| Task |
Whenever a line contains the string "includegraphics", copy it out of the entries.

(Dataset excerpts Opens)

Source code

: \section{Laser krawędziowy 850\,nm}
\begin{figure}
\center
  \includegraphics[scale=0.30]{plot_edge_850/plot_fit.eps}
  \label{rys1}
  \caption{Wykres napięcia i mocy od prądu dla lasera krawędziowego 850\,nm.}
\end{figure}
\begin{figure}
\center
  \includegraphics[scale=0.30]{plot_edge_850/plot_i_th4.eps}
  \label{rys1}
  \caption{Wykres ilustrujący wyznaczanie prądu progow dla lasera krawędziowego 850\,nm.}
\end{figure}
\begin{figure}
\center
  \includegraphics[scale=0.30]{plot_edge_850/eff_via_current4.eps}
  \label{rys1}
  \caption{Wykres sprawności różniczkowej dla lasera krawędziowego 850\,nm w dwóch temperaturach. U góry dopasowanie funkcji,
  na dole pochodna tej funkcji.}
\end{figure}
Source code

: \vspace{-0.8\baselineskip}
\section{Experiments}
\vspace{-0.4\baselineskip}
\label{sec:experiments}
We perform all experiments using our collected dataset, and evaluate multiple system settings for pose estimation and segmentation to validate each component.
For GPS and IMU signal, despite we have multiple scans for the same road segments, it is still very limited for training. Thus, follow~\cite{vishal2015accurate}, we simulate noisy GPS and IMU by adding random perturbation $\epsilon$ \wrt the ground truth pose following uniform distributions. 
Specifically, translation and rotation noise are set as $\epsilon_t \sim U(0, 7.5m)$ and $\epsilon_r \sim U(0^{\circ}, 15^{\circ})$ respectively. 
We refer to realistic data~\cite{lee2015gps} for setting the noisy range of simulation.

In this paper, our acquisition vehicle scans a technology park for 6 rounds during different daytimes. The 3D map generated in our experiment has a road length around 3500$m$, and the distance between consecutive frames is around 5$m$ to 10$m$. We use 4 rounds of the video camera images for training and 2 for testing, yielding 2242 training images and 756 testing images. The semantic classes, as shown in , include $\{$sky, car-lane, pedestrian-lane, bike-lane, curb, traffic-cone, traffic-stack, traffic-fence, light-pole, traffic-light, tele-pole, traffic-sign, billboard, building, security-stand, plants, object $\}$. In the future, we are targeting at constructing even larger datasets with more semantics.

(Dataset excerpts Closes)

| Result of the exercise |
  \includegraphics[scale=0.30]{plot_edge_850/plot_fit.eps}
  \includegraphics[scale=0.30]{plot_edge_850/plot_i_th4.eps}
  \includegraphics[scale=0.30]{plot_edge_850/eff_via_current4.eps}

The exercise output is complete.